William Shakespeare sure loved a doomed heroine. Some of the Bard’s most famous women — Juliet, Desdemona, Lady Macbeth — all met with a grisly fate, but few are as iconic as Hamlet’s Ophelia, who goes mad with heartbreak and drowns herself in a river. While Hamlet’s insanity and demise have been explored countless times since the play’s publication in 1603, much of Ophelia’s story happens off stage. Claire McCarthy’s new film Ophelia, led by Star Wars’ Daisy Ridley, aims to change that — and reimagine the character as a bold, complicated young heroine.

It’s a radical reinvention for a woman who’s most frequently portrayed in art and literature as a docile, waif-like beauty, driven mad by love and passively accepting her watery death.

That’s often how women have been portrayed in storytelling — as the damsel in the distress,” says Naomi Watts, who plays Hamlet’s mother, Queen Gertrude. “If their mind is powerful, it must be madness. And now there’s this shift that’s taking place, and that’s reflected in this storytelling.”

Based on Lisa Klein’s novel and premiering this month at the Sundance Film Festival, Ophelia follows its lowborn protagonist as she becomes the most trusted lady-in-waiting for Gertrude and strikes up a relationship with her son, Hamlet (George MacKay). Along the way, Ophelia gets caught up in the court’s deadliest betrayals and secrets, all while trying to find her own path. “We wanted her to feel a lot more empowered and a lot more visceral than the original Ophelia, who is really only in a handful of scenes,” McCarthy (The Waiting City) says. In other words, this Ophelia is more concerned with her own destiny than Hamlet’s emo mopiness. Ophelia’s new direction also gives the 400-year-old play new relevance in 2018. “There’s real currency in the fact that Ophelia was the victim, and now she’s been recast as the hero,” Watts says.

The play’s other major female character, Gertrude, also steps into the spotlight in Ophelia. Few of Shakespeare’s plays have deep, meaningful conversations between two women, but the relationship between the regal Gertrude and the young Ophelia is a major part of the film, as the queen takes her handmaiden under her wing.

Her marriage has grown stale, and I think she sees herself in Ophelia,” Watts explains. “It’s just a spark that reignites her. It’s almost like she wants to put her on a path that she’s not been able to reach herself. So she sort of befriends her, and it’s like a project in a way that she wishes she could recreate or reinvent herself.

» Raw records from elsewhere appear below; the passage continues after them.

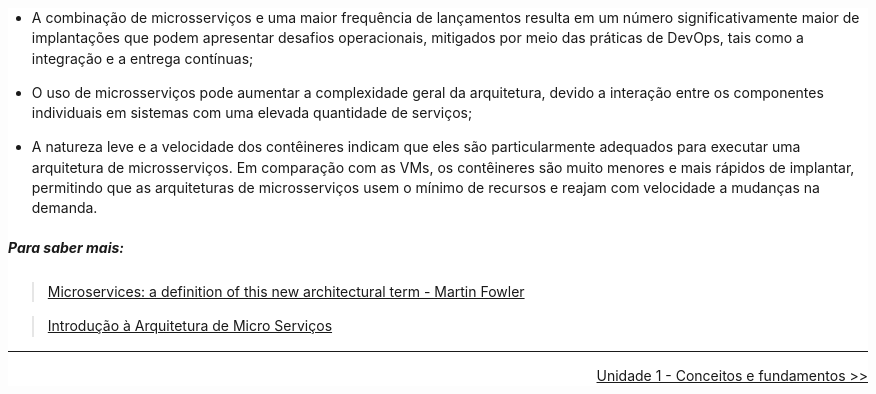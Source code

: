 - A combinação de microsserviços e uma maior frequência de lançamentos resulta em um número significativamente maior de implantações que podem apresentar desafios operacionais, mitigados por meio das práticas de DevOps, tais como a integração e a entrega contínuas;

- O uso de microsserviços pode aumentar a complexidade geral da arquitetura, devido a interação entre os componentes individuais em sistemas com uma elevada quantidade de serviços;

- A natureza leve e a velocidade dos contêineres indicam que eles são particularmente adequados para executar uma arquitetura de microsserviços. Em comparação com as VMs, os contêineres são muito menores e mais rápidos de implantar, permitindo que as arquiteturas de microsserviços usem o mínimo de recursos e reajam com velocidade a mudanças na demanda.

##### Para saber mais:

>[Microservices: a definition of this new architectural term - Martin Fowler](https://martinfowler.com/articles/microservices.html)

>[Introdução à Arquitetura de Micro Serviços](http://www.luiztools.com.br/post/introducao-arquitetura-de-micro-servicos/)

---
<p align="right">
<a href='unidade1.md' id='unidade1' class='anchor' aria-hidden='true'>Unidade 1 - Conceitos e fundamentos >></a></p>
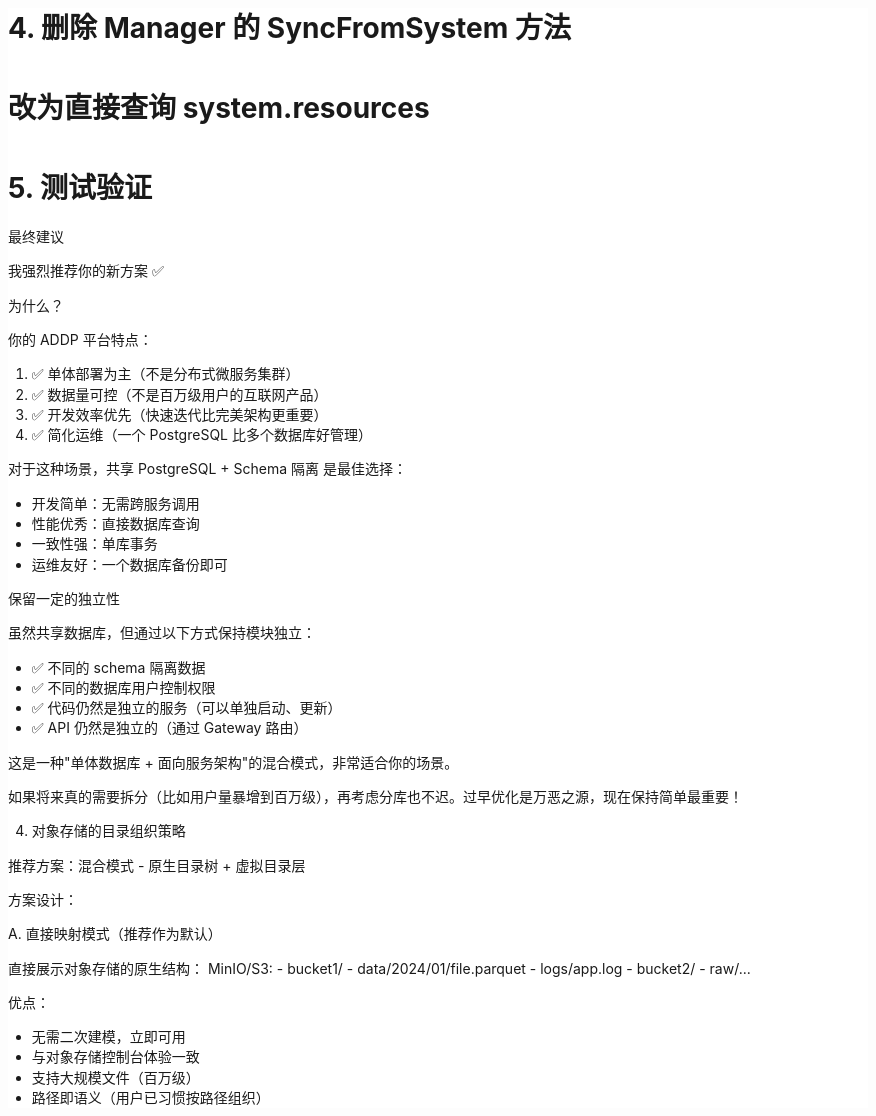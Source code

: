   # 4. 删除 Manager 的 SyncFromSystem 方法
  # 改为直接查询 system.resources

  # 5. 测试验证

  最终建议

  我强烈推荐你的新方案 ✅

  为什么？


  你的 ADDP 平台特点：
  1. ✅ 单体部署为主（不是分布式微服务集群）
  2. ✅ 数据量可控（不是百万级用户的互联网产品）
  3. ✅ 开发效率优先（快速迭代比完美架构更重要）
  4. ✅ 简化运维（一个 PostgreSQL 比多个数据库好管理）

  对于这种场景，共享 PostgreSQL + Schema 隔离 是最佳选择：
  - 开发简单：无需跨服务调用
  - 性能优秀：直接数据库查询
  - 一致性强：单库事务
  - 运维友好：一个数据库备份即可

  保留一定的独立性

  虽然共享数据库，但通过以下方式保持模块独立：
  - ✅ 不同的 schema 隔离数据
  - ✅ 不同的数据库用户控制权限
  - ✅ 代码仍然是独立的服务（可以单独启动、更新）
  - ✅ API 仍然是独立的（通过 Gateway 路由）

  这是一种"单体数据库 + 面向服务架构"的混合模式，非常适合你的场景。

  如果将来真的需要拆分（比如用户量暴增到百万级），再考虑分库也不迟。过早优化是万恶之源，现在保持简单最重要！



  4. 对象存储的目录组织策略

  推荐方案：混合模式 - 原生目录树 + 虚拟目录层

  方案设计：

  A. 直接映射模式（推荐作为默认）

  直接展示对象存储的原生结构：
  MinIO/S3:
    - bucket1/
      - data/2024/01/file.parquet
      - logs/app.log
    - bucket2/
      - raw/...

  优点：
  - 无需二次建模，立即可用
  - 与对象存储控制台体验一致
  - 支持大规模文件（百万级）
  - 路径即语义（用户已习惯按路径组织）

Although the characters have been modernized, the film’s aesthetic stays true to the original play’s setting of 14th-century Denmark. McCarthy drew inspiration from period paintings, as well as the classic depictions of Ophelia. But while most of the famous images take a God’s eye view of the heroine’s death — like John Everett Millais’ iconic painting — McCarthy’s goal was to get up close and personal with Ophelia, both visually and emotionally.

What happens if we take the camera under the water, if we plunge inside the story and we see it from a different viewpoint?” the director says. “I really wanted [the film] to have a sense of energy and feel like it’s fresh — not stale or musty or like it was a period story that we’d yawn at.”

So how do you make Shakespeare feel fresh, while still staying true to his most famous and beloved play? For McCarthy, her goal was to preserve the Bard’s original story — just while making the female characters more proactive and less reactive. “It’s looking at the story and saying, ‘How can we build a stronger and more dramatic way to represent these women to a modern audience and give a fresh take to the material?’ ” she says. That is the question.